→ EXTRACTED INFORMATION
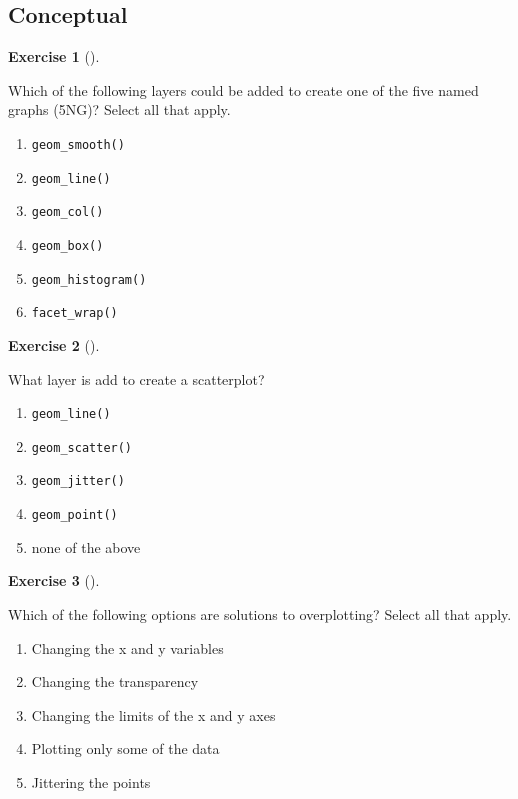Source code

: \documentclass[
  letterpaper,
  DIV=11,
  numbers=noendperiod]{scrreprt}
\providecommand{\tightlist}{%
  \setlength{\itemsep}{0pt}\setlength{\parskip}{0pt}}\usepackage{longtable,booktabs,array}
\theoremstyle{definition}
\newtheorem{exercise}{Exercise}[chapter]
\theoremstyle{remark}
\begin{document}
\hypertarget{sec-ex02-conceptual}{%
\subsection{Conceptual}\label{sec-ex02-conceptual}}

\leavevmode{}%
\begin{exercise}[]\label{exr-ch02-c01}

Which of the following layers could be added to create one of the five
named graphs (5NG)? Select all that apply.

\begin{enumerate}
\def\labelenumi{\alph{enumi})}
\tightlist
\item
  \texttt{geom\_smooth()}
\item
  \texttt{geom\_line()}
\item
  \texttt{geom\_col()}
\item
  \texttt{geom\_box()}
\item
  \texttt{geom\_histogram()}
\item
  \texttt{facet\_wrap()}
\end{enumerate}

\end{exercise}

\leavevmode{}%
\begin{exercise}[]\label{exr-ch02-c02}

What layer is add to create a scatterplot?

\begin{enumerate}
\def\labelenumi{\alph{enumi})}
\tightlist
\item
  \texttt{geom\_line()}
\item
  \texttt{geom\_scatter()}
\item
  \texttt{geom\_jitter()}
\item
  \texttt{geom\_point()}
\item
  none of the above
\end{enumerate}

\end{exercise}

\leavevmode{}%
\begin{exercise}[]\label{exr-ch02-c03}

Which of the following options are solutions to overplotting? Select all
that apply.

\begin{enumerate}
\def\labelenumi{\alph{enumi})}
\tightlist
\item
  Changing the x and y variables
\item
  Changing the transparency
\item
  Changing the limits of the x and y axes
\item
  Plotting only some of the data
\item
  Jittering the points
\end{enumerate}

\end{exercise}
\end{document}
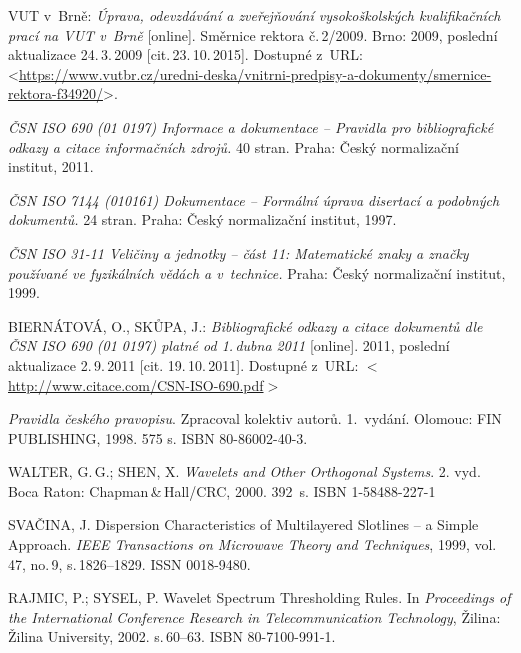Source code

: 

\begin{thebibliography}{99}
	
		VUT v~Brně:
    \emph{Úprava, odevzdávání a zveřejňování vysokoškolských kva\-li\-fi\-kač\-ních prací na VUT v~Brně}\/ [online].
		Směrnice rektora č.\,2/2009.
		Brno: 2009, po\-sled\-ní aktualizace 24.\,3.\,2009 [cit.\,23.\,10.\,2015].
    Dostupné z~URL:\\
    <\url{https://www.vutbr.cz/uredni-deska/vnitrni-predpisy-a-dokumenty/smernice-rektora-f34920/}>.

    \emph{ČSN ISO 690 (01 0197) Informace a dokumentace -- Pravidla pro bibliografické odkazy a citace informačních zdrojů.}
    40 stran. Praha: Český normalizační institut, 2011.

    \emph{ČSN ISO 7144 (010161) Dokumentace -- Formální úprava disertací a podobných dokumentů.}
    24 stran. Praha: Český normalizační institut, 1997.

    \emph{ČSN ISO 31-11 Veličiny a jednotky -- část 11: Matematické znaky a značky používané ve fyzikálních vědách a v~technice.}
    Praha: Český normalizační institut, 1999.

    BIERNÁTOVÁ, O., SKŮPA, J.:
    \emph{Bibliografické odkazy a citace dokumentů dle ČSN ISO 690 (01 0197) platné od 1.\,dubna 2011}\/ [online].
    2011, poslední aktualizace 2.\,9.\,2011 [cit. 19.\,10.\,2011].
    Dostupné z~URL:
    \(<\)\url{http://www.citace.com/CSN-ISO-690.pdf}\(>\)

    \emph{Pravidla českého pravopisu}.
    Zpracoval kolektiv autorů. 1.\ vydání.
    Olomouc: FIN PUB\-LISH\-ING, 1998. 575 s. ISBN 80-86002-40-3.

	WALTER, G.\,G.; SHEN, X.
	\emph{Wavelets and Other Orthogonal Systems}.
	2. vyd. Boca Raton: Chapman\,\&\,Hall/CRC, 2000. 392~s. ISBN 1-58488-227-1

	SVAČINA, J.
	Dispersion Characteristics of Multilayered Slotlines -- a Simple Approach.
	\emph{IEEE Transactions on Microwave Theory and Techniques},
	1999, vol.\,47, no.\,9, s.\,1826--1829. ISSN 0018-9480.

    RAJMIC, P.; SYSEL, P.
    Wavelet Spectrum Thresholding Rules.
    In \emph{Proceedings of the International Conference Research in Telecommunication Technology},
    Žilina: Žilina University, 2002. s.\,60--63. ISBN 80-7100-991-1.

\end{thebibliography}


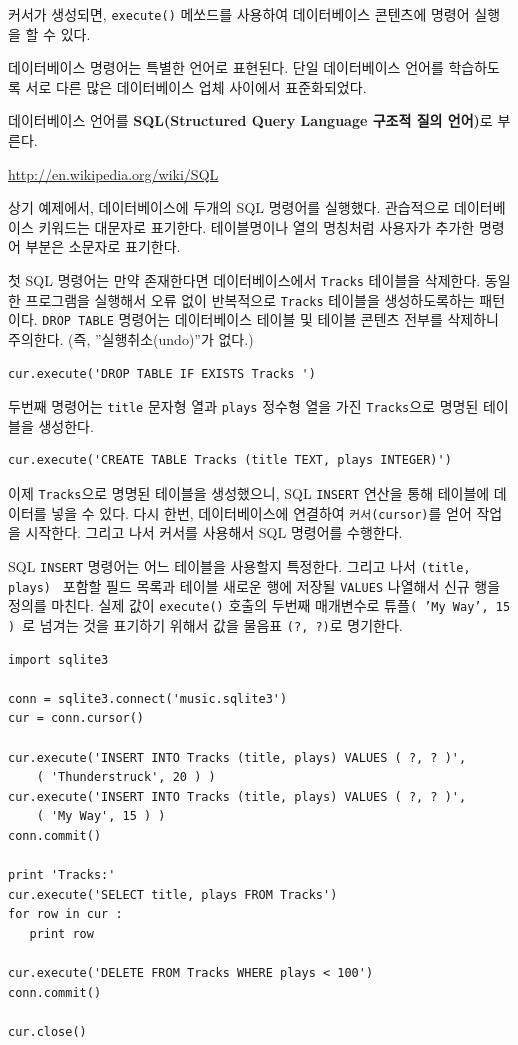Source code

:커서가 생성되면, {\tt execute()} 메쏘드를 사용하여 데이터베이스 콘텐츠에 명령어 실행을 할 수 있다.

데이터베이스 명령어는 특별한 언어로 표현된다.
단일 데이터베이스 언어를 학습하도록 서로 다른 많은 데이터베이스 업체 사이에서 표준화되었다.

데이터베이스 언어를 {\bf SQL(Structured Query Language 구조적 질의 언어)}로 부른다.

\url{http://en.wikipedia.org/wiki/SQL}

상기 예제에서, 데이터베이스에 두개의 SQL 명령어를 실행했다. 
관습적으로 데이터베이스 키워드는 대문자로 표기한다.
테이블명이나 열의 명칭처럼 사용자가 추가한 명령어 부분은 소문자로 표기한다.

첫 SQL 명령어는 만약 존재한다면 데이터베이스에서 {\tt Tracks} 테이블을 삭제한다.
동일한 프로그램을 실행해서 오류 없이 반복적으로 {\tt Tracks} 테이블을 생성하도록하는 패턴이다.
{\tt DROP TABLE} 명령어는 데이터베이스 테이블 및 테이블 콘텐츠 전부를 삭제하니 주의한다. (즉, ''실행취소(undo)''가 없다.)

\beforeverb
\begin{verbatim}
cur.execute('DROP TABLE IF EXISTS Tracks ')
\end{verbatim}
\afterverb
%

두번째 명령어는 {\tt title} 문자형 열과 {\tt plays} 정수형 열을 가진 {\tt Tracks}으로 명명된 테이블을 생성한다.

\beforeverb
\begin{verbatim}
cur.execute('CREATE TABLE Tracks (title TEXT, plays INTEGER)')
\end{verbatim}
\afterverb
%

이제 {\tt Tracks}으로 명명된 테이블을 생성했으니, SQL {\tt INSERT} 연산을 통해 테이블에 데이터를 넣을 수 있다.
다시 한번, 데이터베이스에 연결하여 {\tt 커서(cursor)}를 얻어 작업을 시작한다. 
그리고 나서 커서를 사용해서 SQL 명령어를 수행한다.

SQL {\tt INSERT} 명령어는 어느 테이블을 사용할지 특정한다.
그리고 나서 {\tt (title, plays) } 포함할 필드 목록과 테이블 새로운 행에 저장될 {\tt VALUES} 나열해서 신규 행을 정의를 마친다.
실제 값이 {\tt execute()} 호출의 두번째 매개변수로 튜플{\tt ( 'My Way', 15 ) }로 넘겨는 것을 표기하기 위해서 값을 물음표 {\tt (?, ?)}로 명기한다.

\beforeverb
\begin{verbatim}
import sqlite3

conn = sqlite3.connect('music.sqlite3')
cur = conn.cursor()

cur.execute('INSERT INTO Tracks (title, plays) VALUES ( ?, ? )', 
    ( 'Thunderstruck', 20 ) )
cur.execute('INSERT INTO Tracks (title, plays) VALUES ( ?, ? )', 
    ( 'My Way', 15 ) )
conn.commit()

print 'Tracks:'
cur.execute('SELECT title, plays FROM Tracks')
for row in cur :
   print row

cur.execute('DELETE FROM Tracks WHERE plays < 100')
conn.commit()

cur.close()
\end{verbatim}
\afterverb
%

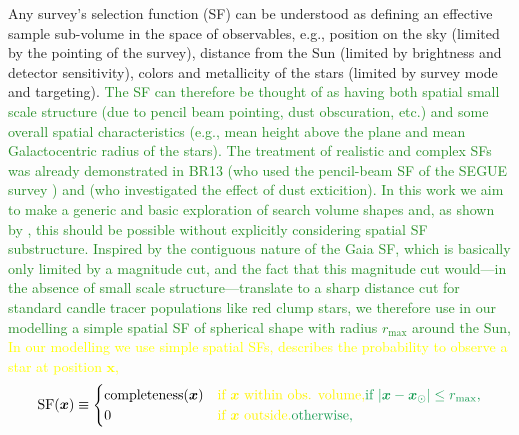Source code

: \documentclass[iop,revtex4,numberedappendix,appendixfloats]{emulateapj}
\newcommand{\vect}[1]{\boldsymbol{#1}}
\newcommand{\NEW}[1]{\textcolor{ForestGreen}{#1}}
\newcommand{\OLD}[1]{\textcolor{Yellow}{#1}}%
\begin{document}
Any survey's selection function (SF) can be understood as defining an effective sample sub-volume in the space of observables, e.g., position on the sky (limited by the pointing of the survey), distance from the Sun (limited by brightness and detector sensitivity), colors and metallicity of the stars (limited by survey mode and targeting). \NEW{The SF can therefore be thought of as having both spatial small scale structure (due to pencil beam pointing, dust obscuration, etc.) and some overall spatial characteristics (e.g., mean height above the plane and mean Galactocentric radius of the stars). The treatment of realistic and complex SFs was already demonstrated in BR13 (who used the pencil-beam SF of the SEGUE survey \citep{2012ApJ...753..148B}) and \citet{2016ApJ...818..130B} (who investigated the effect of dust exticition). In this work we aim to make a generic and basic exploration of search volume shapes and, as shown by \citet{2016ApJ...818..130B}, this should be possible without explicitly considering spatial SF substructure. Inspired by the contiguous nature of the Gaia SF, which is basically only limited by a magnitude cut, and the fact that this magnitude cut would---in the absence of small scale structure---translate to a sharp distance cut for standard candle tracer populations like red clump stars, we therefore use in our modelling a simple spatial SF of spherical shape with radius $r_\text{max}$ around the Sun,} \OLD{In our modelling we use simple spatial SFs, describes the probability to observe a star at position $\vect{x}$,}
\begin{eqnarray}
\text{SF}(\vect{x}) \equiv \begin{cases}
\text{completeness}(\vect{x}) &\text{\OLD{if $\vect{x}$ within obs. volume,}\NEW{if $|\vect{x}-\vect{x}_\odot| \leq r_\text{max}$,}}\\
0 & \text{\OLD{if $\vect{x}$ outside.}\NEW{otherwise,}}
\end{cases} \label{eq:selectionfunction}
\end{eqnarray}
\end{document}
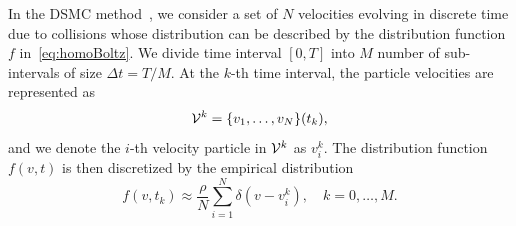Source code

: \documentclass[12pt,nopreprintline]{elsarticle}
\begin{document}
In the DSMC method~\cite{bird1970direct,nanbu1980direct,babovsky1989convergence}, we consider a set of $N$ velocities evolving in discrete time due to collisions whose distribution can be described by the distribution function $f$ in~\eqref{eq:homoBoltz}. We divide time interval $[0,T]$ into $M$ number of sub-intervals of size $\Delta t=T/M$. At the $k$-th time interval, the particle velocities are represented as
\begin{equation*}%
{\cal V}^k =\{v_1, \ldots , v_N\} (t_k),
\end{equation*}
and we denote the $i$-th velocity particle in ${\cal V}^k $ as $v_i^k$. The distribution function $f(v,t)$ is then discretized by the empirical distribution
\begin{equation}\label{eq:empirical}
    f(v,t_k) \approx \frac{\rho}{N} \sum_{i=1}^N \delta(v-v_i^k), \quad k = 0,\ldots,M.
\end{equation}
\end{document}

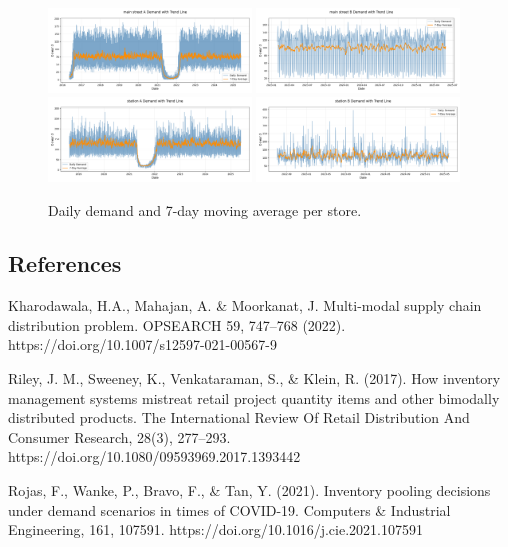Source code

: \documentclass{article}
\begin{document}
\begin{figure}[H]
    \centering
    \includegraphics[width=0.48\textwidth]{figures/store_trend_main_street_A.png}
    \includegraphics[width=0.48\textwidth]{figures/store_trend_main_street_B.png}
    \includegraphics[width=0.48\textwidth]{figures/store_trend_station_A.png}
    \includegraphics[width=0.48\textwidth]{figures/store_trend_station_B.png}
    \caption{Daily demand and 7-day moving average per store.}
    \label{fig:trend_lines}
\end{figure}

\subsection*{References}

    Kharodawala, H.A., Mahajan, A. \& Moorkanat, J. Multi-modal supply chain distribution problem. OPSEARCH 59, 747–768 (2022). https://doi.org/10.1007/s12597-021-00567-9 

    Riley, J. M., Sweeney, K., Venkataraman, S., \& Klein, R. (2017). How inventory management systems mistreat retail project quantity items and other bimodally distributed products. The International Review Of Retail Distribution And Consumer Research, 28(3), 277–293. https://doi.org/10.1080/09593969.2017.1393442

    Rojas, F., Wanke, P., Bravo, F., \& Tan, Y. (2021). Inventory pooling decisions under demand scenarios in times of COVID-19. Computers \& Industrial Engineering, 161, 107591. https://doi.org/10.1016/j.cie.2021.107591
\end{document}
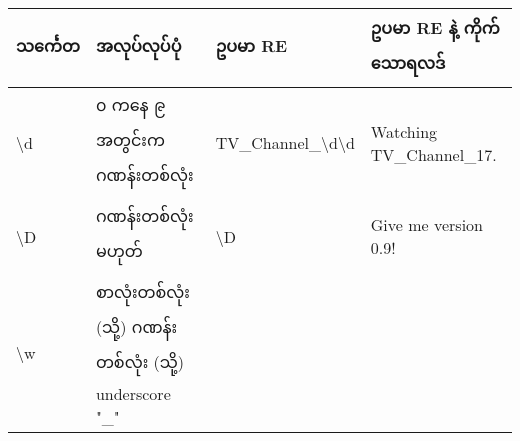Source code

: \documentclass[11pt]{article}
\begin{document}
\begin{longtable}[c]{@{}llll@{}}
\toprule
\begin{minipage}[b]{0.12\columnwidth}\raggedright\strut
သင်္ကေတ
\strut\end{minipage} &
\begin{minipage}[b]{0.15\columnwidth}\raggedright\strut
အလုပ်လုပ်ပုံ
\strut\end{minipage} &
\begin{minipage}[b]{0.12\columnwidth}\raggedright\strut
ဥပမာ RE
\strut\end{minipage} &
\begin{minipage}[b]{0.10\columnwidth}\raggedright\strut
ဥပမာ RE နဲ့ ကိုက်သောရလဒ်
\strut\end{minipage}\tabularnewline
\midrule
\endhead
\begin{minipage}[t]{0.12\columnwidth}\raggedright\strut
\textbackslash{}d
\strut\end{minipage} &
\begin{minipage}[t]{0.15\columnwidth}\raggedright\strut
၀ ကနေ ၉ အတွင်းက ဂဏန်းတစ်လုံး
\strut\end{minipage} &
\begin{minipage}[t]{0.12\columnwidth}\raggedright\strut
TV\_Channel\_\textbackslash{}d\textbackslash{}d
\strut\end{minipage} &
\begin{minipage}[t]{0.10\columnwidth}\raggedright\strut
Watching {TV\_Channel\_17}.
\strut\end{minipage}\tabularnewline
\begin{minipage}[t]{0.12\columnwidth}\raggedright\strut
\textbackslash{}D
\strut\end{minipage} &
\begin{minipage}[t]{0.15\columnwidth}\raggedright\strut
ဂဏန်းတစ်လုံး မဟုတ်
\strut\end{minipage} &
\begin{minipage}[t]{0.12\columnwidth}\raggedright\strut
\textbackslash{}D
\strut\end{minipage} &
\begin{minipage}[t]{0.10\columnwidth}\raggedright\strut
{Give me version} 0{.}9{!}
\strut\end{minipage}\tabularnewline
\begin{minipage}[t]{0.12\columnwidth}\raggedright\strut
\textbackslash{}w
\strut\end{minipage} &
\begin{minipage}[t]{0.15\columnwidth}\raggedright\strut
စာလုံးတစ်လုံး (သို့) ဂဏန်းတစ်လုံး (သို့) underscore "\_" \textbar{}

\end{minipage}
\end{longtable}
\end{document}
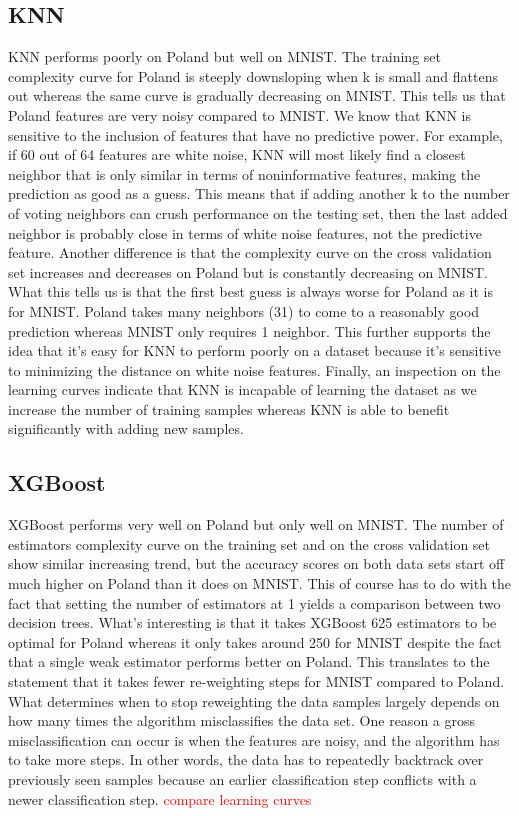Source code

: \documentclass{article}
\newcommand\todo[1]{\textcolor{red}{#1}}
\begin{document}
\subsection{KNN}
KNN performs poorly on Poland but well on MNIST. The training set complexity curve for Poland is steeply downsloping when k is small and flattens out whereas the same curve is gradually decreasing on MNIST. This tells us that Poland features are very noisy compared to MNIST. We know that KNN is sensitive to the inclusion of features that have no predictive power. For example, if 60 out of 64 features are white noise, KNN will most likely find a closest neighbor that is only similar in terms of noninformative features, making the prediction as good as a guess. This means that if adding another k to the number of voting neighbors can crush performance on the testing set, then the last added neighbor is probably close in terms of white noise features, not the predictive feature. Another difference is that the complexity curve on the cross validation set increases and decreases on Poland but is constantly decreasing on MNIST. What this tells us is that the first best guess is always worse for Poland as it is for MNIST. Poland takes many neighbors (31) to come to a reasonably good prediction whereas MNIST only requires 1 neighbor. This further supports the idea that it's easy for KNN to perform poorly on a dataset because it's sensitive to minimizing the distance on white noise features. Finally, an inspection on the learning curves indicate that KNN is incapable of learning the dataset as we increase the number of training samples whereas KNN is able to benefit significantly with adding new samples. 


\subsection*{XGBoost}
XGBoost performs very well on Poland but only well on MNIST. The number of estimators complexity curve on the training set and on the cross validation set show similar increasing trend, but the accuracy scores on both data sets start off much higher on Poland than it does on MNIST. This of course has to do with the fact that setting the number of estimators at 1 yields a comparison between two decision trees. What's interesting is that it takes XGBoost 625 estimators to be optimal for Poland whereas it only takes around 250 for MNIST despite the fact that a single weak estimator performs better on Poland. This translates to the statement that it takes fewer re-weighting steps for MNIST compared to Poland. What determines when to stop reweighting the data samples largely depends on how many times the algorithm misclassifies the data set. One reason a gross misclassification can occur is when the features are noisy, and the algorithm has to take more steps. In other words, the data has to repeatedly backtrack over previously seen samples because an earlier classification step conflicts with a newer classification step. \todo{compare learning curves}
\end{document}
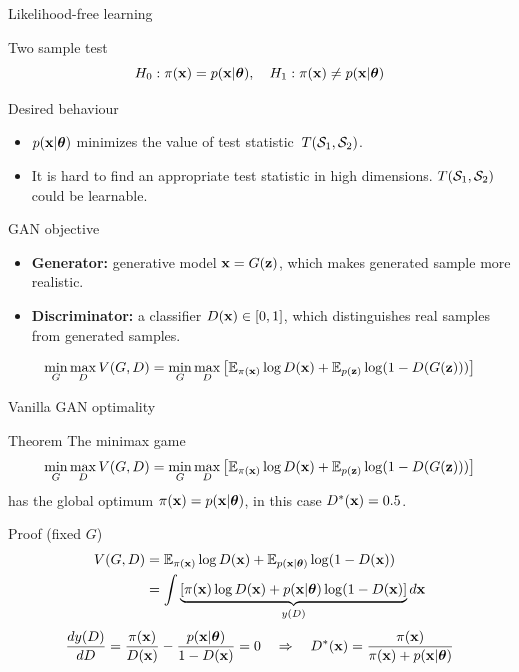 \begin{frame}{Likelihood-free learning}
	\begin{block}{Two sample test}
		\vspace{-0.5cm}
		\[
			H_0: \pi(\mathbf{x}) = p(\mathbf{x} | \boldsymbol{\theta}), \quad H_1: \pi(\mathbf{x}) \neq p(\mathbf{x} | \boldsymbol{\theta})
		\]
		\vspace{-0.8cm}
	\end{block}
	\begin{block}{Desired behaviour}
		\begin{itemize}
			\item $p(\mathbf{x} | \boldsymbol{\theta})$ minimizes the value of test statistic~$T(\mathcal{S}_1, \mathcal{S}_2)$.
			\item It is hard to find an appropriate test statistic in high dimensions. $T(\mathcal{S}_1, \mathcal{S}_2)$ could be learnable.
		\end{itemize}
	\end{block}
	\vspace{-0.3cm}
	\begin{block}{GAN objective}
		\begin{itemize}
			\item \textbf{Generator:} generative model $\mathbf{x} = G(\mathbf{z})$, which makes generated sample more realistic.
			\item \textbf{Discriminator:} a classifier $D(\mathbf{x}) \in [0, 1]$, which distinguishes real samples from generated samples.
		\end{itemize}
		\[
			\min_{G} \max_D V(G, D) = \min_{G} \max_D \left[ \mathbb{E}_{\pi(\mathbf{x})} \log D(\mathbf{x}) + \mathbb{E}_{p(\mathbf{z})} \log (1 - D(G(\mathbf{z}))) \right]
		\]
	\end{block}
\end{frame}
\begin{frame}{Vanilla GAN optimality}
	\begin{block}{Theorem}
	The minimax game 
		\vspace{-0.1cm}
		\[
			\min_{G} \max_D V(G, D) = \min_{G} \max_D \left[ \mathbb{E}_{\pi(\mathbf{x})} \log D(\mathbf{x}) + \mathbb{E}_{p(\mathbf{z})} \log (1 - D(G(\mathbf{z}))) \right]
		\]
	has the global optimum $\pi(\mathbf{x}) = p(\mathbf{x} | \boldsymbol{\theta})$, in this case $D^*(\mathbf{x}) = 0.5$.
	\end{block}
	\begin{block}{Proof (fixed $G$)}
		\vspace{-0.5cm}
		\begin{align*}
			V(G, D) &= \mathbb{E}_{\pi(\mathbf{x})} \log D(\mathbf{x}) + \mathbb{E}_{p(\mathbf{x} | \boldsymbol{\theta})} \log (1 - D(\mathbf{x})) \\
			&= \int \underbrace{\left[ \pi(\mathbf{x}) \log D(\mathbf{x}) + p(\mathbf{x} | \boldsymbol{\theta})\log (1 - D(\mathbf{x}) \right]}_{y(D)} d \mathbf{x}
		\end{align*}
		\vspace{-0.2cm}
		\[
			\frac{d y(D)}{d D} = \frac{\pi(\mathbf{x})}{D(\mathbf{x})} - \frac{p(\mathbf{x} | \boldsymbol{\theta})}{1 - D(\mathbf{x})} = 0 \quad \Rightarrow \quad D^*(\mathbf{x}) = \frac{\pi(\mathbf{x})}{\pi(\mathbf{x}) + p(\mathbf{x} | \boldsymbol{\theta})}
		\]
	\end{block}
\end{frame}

→ WORK INSTRUCTION
Where a line of the entries above holds the word "dokumentů", return that line.

→ RESULT FOR THIS EXERCISE
    \emph{ČSN ISO 7144 (010161) Dokumentace -- Formální úprava disertací a podobných dokumentů.}
    \emph{Bibliografické odkazy a citace dokumentů dle ČSN ISO 690 (01 0197) platné od 1.\,dubna 2011}\/ [online].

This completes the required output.